> _Required action_
Report every line below that has the string "designing" in it.

----- Source data

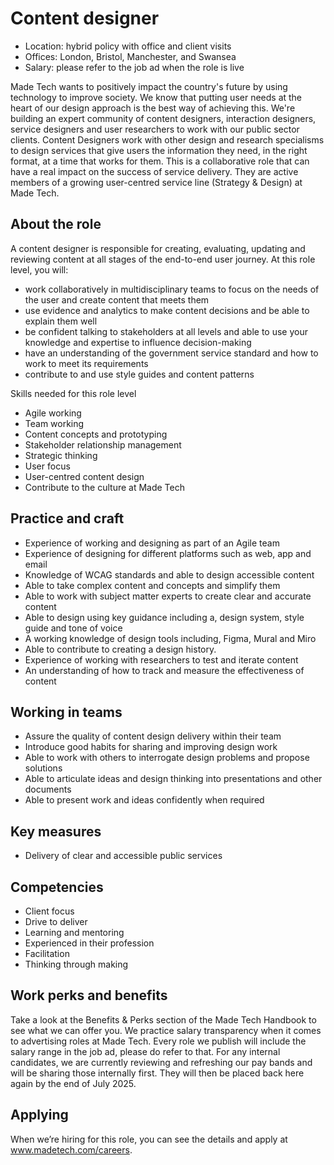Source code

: # Content designer

* Location: hybrid policy with office and client visits
* Offices: London, Bristol, Manchester, and Swansea
* Salary: please refer to the job ad when the role is live

Made Tech wants to positively impact the country's future by using technology to improve society. We know that putting user needs at the heart of our design approach is the best way of achieving this. We're building an expert community of content designers, interaction designers, service designers and user researchers to work with our public sector clients.
Content Designers work with other design and research specialisms to design services that give users the information they need, in the right format, at a time that works for them. This is a collaborative role that can have a real impact on the success of service delivery. They are active members of a growing user-centred service line (Strategy & Design) at Made Tech.

## About the role

A content designer is responsible for creating, evaluating, updating and reviewing content at all stages of the end-to-end user journey.
At this role level, you will:
* work collaboratively in multidisciplinary teams to focus on the needs of the user and create content that meets them
* use evidence and analytics to make content decisions and be able to explain them well
* be confident talking to stakeholders at all levels and able to use your knowledge and expertise to influence decision-making
* have an understanding of the government service standard and how to work to meet its requirements
* contribute to and use style guides and content patterns

Skills needed for this role level
* Agile working
* Team working
* Content concepts and prototyping
* Stakeholder relationship management
* Strategic thinking
* User focus
* User-centred content design
* Contribute to the culture at Made Tech

## Practice and craft

* Experience of working and designing as part of an Agile team
* Experience of designing for different platforms such as web, app and email
* Knowledge of WCAG standards and able to design accessible content
* Able to take complex content and concepts and simplify them
* Able to work with subject matter experts to create clear and accurate content
* Able to design using key guidance including a, design system, style guide and tone of voice
* A working knowledge of design tools including, Figma, Mural and Miro
* Able to contribute to creating a design history.
* Experience of working with researchers to test and iterate content
* An understanding of how to track and measure the effectiveness of content

## Working in teams

* Assure the quality of content design delivery within their team
* Introduce good habits for sharing and improving design work
* Able to work with others to interrogate design problems and propose solutions
* Able to articulate ideas and design thinking into presentations and other documents
* Able to present work and ideas confidently when required

## Key measures

* Delivery of clear and accessible public services

## Competencies

* Client focus
* Drive to deliver
* Learning and mentoring
* Experienced in their profession
* Facilitation
* Thinking through making

## Work perks and benefits

Take a look at the Benefits & Perks section of the Made Tech Handbook to see what we can offer you.
We practice salary transparency when it comes to advertising roles at Made Tech. Every role we publish will include the salary range in the job ad, please do refer to that.
For any internal candidates, we are currently reviewing and refreshing our pay bands and will be sharing those internally first. They will then be placed back here again by the end of July 2025.

## Applying

When we’re hiring for this role, you can see the details and apply at www.madetech.com/careers.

----------

> _Answer space_
* Experience of working and designing as part of an Agile team
* Experience of designing for different platforms such as web, app and email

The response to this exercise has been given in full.